Copy the listing that follows exactly. Its pictures do not belong in the copy.
※ ※ ※
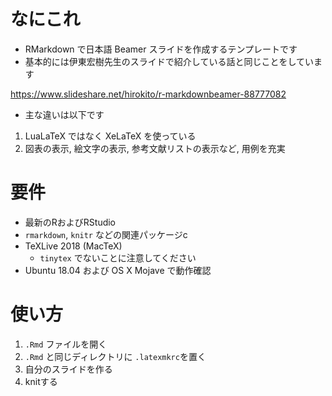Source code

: # なにこれ
* RMarkdown で日本語 Beamer スライドを作成するテンプレートです
* 基本的には伊東宏樹先生のスライドで紹介している話と同じことをしています

https://www.slideshare.net/hirokito/r-markdownbeamer-88777082

* 主な違いは以下です
1. LuaLaTeX ではなく XeLaTeX を使っている
2. 図表の表示, 絵文字の表示, 参考文献リストの表示など, 用例を充実

# 要件
* 最新のRおよびRStudio
* `rmarkdown`, `knitr` などの関連パッケージc
* TeXLive 2018 (MacTeX)
	+ `tinytex` でないことに注意してください
* Ubuntu 18.04 および OS X Mojave で動作確認

# 使い方
1. `.Rmd` ファイルを開く
2. `.Rmd` と同じディレクトリに `.latexmkrc`を置く
2. 自分のスライドを作る
3. knitする
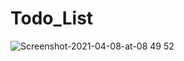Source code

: # Todo_List
![Screenshot-2021-04-08-at-08 49 52](https://user-images.githubusercontent.com/63207127/217275800-cfd7c56a-b270-474e-8364-648a58ad6fab.png)
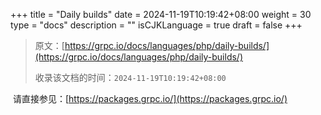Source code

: +++
title = "Daily builds"
date = 2024-11-19T10:19:42+08:00
weight = 30
type = "docs"
description = ""
isCJKLanguage = true
draft = false
+++

> 原文：[https://grpc.io/docs/languages/php/daily-builds/](https://grpc.io/docs/languages/php/daily-builds/)
>
> 收录该文档的时间：`2024-11-19T10:19:42+08:00`

​	请直接参见：[https://packages.grpc.io/](https://packages.grpc.io/)
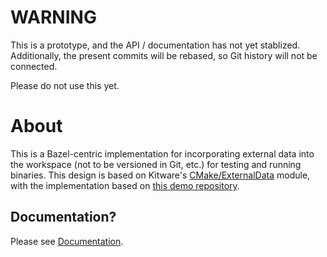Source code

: # WARNING

This is a prototype, and the API / documentation has not yet stablized.
Additionally, the present commits will be rebased, so Git history will not be
connected.

Please do not use this yet.

# About

This is a Bazel-centric implementation for incorporating external data into the workspace (not to be versioned in Git, etc.) for testing and running binaries.
This design is based on Kitware's [CMake/ExternalData](https://blog.kitware.com/cmake-externaldata-using-large-files-with-distributed-version-control/) module, with the implementation based on [this demo repository](https://github.com/jcfr/bazel-large-files-with-girder).

## Documentation?

Please see [Documentation](docs/README.md).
※ ※ ※
_REPLY TO THE TASK_:
Source code

: # なにこれ
* RMarkdown で日本語 Beamer スライドを作成するテンプレートです
* 基本的には伊東宏樹先生のスライドで紹介している話と同じことをしています

https://www.slideshare.net/hirokito/r-markdownbeamer-88777082

* 主な違いは以下です
1. LuaLaTeX ではなく XeLaTeX を使っている
2. 図表の表示, 絵文字の表示, 参考文献リストの表示など, 用例を充実

# 要件
* 最新のRおよびRStudio
* `rmarkdown`, `knitr` などの関連パッケージc
* TeXLive 2018 (MacTeX)
	+ `tinytex` でないことに注意してください
* Ubuntu 18.04 および OS X Mojave で動作確認

# 使い方
1. `.Rmd` ファイルを開く
2. `.Rmd` と同じディレクトリに `.latexmkrc`を置く
2. 自分のスライドを作る
3. knitする
Source code

: # Todo_List
![Screenshot-2021-04-08-at-08 49 52](https://user-images.githubusercontent.com/63207127/217275800-cfd7c56a-b270-474e-8364-648a58ad6fab.png)
Source code

: +++
title = "Daily builds"
date = 2024-11-19T10:19:42+08:00
weight = 30
type = "docs"
description = ""
isCJKLanguage = true
draft = false
+++

> 原文：[https://grpc.io/docs/languages/php/daily-builds/](https://grpc.io/docs/languages/php/daily-builds/)
>
> 收录该文档的时间：`2024-11-19T10:19:42+08:00`

​	请直接参见：[https://packages.grpc.io/](https://packages.grpc.io/)
Source code

: # WARNING

This is a prototype, and the API / documentation has not yet stablized.
Additionally, the present commits will be rebased, so Git history will not be
connected.

Please do not use this yet.

# About

This is a Bazel-centric implementation for incorporating external data into the workspace (not to be versioned in Git, etc.) for testing and running binaries.
This design is based on Kitware's [CMake/ExternalData](https://blog.kitware.com/cmake-externaldata-using-large-files-with-distributed-version-control/) module, with the implementation based on [this demo repository](https://github.com/jcfr/bazel-large-files-with-girder).

## Documentation?

Please see [Documentation](docs/README.md).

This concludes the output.